Ribadesella is not a very big town, but it is a huge tourist attraction. It’s got a beautiful stretch of beach. Before leaving, we took a quick jaunt to see it. Pretty gorgeous! It was hot in the sun, but the wind was still quite chilly so there were not many people out sunbathing. In the summer, the town fills with tourists and the beach can get quite crowded.
When we left Ribadesella, we took a smaller road to get to our next stop, Lastres, which is about half way between Ribadesella and Gijon (we’d passed it on the highway on our way to the cave). Lastres is a fairly tiny town perched on the side of a hill right on the shore. I’m really not sure why everyone on the planet hasn’t tried to move there by now. It is indescribably beautiful. My aunt and I had lunch at a wonderful restaurant perched at the very top of the hill; it really has the best view in the whole town. From there, we could see out over the entire town, into the bay edged with beach, and up a valley to jagged mountains behind. Although my pictures probably don’t show it, we could see upwards of three layers of mountain ranges way off in the distance. I am pretty sure I dreamed the whole thing.
For lunch, we had a mixed salad with some typical stuff (lettuce, carrot, tomato, onion), white asparagus, hard boiled egg, Spanish olives, and tuna (which was probably locally caught and canned right at the restaurant – it was way better than what I’m used to). Next was a delicious dish, sort of like pate but the texture of mousse, made with fish (of course). It’s my new favorite. It’s served chilled with mayonnaise and a spiced up version of mayo (I tried both, but I liked it best alone). You eat it on the toasted bites of bread in the picture or on regular bread. As with every single restaurant we’ve been to, this one had their own homemade, wonderful bread.
Next came onions stuffed with tuna and cooked in a tomato-y sauce with potatoes and garnished with a type of red pepper. This was also very good, although I couldn’t really tear myself away from the first dish.
Last came a dish of navajas (which are long, skinny clams), which were delicious; they have a very strong flavor… clam-like, but far more intense. My aunt describes them as “taking a bite out of the ocean.”

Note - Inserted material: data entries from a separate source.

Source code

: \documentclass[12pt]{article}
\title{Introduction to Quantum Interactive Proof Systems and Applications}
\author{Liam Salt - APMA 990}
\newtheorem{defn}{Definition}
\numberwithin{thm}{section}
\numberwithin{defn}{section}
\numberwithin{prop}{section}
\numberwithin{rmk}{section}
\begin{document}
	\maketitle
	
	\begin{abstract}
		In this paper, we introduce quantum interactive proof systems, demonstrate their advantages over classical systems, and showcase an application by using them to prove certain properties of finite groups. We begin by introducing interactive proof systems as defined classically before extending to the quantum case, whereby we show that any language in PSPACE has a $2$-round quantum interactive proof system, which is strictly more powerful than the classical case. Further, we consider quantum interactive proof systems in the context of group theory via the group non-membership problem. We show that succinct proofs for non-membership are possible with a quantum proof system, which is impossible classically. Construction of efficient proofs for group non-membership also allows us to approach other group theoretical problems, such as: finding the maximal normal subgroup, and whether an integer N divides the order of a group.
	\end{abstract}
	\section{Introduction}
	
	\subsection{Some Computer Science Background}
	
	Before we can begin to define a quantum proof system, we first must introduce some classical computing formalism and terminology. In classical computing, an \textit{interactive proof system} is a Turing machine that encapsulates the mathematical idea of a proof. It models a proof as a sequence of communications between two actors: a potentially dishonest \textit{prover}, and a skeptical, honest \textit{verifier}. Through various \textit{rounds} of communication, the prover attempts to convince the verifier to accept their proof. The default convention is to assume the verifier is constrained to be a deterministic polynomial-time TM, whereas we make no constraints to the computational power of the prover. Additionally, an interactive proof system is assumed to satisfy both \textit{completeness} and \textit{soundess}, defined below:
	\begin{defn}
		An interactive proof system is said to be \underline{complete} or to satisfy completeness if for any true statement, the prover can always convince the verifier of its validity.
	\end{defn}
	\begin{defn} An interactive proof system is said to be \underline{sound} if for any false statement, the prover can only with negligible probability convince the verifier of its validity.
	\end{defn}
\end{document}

After our delicious lunch in one of the most beautiful locations in the world, my aunt and I continued on our journey to our second museum, the Museo del Jurásico de Asturias. I’m not positive if it is located in Lastres or in the neighboring town of Colunga. The museum itself is shaped like a giant dinosaur footprint, so when seen from the air it looks like a dinosaur just stomped on the hill. The museum is geared toward people who are roughly one quarter to one third my age, but I’m shameless. Outside, there were a few large sculptures of dinosaurs. Like the obnoxious tourist that I freely admit I am, I insisted on taking pictures of myself with the dinos (one where I am running away in terror from a mean looking dino and one where I am happily linking arms with a much friendlier dino). These pictures, I promise, are for the benefit of my young nephew. The museum displays were all in Spanish, so again I had to rely on my trusty translator. She did a great job of getting the point across on the bits that I was curious about, although we did a pretty cursory overview of the museum.
Asturias is of significance when it comes to dinosaurs. Apparently, it’s an area that is pretty rich in fossils, dino footprints, and so on. I know next to nothing about dinosaurs, but apparently those in the know think Asturias es muy importante.